• **PROVIDED RECORDS**:

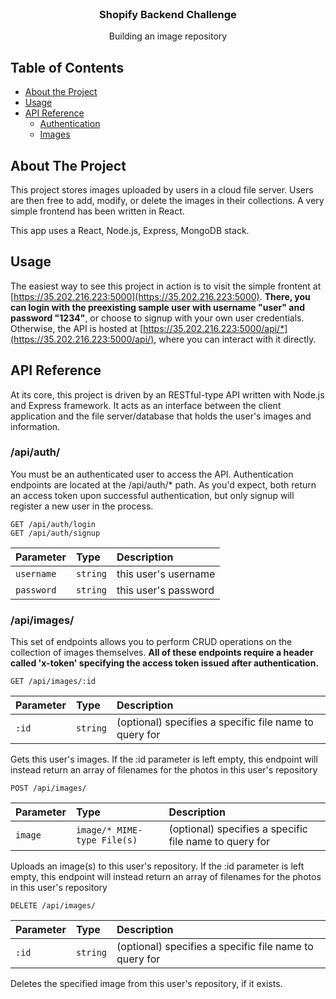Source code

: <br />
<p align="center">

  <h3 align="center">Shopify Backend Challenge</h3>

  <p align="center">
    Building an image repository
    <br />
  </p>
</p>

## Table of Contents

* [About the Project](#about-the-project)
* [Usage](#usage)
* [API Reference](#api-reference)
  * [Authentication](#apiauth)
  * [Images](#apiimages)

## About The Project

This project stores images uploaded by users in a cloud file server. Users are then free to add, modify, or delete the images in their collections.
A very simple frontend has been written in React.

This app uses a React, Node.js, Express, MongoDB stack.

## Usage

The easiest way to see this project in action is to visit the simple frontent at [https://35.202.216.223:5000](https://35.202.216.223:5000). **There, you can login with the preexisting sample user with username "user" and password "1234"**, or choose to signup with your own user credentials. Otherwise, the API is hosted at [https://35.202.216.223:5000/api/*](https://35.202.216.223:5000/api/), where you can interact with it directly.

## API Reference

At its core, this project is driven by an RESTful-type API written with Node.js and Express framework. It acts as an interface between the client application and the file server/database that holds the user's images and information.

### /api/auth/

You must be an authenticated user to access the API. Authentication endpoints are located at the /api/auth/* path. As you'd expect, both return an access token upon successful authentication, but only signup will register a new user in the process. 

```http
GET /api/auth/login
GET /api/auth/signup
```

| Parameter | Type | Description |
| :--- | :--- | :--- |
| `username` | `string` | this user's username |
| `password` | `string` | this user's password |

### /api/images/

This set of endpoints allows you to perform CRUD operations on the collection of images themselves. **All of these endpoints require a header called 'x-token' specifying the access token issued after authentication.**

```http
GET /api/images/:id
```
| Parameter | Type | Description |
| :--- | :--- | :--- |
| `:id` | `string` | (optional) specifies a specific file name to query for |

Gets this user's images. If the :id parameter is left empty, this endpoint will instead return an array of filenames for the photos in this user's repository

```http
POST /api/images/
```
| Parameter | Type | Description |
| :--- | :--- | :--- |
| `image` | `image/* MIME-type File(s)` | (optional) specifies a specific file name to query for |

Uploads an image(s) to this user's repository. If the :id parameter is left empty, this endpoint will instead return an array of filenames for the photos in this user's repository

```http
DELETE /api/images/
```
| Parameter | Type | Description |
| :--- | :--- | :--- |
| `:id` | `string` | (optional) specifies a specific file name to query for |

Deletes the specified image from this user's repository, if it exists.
...
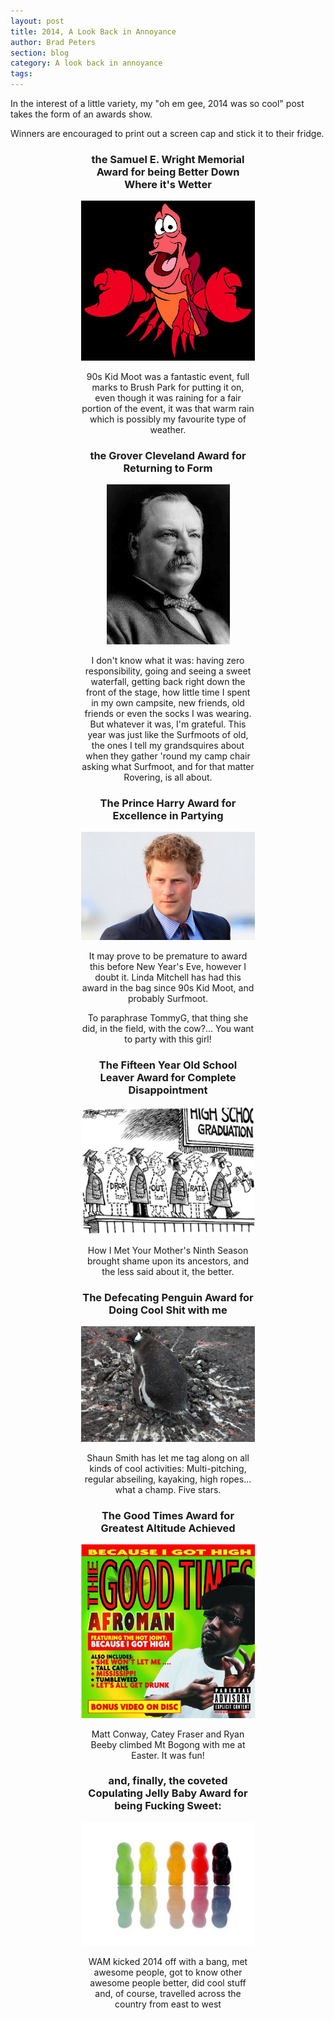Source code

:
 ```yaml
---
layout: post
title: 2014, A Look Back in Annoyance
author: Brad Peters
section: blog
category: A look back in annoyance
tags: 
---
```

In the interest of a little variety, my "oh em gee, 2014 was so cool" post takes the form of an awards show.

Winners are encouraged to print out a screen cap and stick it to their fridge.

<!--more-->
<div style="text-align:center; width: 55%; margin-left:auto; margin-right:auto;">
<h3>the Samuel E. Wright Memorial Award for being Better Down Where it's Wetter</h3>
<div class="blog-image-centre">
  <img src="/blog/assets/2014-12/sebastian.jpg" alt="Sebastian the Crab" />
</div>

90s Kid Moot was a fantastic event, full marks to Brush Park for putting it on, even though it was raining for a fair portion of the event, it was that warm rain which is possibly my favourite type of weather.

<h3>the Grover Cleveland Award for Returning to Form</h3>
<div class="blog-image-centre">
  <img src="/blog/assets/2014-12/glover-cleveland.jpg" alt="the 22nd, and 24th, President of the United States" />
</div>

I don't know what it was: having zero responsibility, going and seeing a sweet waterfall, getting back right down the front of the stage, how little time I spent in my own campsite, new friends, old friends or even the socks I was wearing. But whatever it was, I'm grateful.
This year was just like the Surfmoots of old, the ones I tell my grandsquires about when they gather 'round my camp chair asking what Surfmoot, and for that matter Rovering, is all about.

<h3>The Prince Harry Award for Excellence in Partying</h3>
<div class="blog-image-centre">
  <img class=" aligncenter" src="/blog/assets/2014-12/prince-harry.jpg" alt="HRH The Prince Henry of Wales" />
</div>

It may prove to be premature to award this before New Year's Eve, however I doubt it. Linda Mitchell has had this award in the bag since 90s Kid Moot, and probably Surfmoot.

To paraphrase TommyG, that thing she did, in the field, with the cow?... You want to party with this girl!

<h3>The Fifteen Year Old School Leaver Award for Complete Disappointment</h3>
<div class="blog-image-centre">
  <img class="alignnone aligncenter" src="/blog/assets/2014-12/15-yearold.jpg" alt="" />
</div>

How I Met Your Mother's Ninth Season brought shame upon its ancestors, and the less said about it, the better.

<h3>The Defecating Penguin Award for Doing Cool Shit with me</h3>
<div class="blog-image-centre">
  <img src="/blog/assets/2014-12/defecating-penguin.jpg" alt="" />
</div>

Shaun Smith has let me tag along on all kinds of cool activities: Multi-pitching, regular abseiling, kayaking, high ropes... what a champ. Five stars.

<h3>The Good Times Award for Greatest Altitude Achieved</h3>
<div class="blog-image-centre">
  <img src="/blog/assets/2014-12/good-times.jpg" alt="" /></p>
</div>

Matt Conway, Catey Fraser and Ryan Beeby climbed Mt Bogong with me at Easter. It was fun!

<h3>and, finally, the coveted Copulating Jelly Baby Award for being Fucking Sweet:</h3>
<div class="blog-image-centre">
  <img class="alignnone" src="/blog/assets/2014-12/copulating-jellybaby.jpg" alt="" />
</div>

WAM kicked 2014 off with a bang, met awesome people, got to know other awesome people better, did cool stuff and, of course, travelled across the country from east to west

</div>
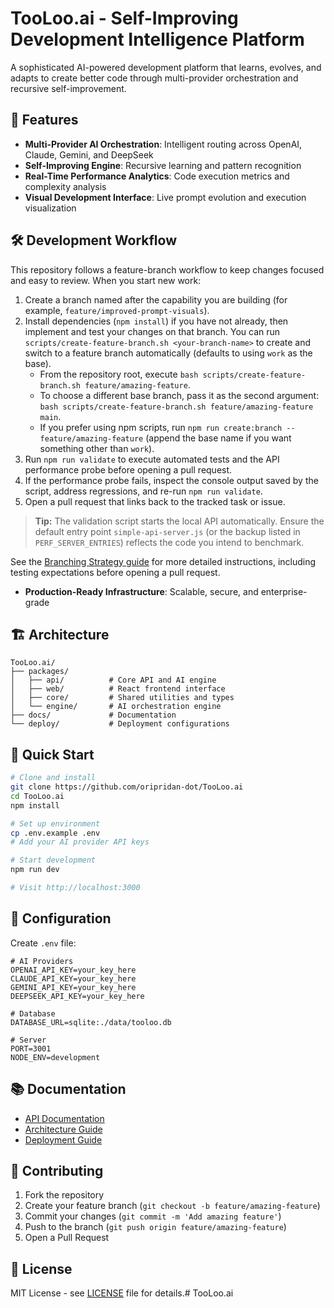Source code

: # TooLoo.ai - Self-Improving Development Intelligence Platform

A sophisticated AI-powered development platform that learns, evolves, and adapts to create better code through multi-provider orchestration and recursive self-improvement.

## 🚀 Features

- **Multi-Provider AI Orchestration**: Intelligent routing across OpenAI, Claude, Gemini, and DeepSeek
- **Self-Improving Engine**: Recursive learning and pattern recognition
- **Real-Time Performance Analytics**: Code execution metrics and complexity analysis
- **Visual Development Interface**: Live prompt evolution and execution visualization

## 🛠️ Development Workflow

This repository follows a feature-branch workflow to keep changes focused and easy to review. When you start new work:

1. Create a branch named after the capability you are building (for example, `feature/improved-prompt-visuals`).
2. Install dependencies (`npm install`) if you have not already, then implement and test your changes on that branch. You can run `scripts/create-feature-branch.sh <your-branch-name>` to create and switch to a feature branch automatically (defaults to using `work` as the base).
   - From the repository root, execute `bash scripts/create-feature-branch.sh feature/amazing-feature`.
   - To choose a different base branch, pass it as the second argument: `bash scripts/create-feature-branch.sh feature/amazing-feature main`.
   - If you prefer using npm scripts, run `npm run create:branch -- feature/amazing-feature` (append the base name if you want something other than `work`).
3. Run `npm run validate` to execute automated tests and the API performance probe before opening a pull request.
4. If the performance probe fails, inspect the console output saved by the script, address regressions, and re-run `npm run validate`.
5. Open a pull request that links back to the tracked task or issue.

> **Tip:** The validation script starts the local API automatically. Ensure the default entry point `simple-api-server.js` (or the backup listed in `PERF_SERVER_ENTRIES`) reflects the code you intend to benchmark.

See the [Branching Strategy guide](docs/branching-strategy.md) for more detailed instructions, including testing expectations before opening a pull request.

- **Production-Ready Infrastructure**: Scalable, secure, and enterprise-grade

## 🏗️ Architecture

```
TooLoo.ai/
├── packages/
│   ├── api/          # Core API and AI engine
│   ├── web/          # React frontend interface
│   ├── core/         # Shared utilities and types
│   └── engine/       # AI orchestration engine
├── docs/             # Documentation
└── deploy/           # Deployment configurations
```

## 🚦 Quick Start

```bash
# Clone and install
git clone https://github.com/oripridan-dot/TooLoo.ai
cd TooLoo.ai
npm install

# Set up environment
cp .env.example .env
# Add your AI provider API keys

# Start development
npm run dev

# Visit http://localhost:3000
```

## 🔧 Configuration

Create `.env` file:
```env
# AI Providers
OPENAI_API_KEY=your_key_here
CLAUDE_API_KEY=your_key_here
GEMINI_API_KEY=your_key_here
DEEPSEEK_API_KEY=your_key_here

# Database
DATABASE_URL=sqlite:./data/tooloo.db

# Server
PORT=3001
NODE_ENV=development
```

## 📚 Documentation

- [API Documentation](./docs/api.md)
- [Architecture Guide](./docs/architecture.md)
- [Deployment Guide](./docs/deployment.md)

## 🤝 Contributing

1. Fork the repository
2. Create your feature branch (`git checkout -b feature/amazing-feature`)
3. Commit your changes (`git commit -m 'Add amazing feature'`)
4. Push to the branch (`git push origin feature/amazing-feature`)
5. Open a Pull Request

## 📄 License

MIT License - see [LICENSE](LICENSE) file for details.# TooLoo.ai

• **EXERCISE DETAILS**:
In the listing above, find the line containing "- [API Documentation](./docs/api.md)" and the line containing "4. Push to the", then repeat those two lines and everything between them exactly.

• **THE COMPLETED TASK**:
- [API Documentation](./docs/api.md)
- [Architecture Guide](./docs/architecture.md)
- [Deployment Guide](./docs/deployment.md)

## 🤝 Contributing

1. Fork the repository
2. Create your feature branch (`git checkout -b feature/amazing-feature`)
3. Commit your changes (`git commit -m 'Add amazing feature'`)
4. Push to the branch (`git push origin feature/amazing-feature`)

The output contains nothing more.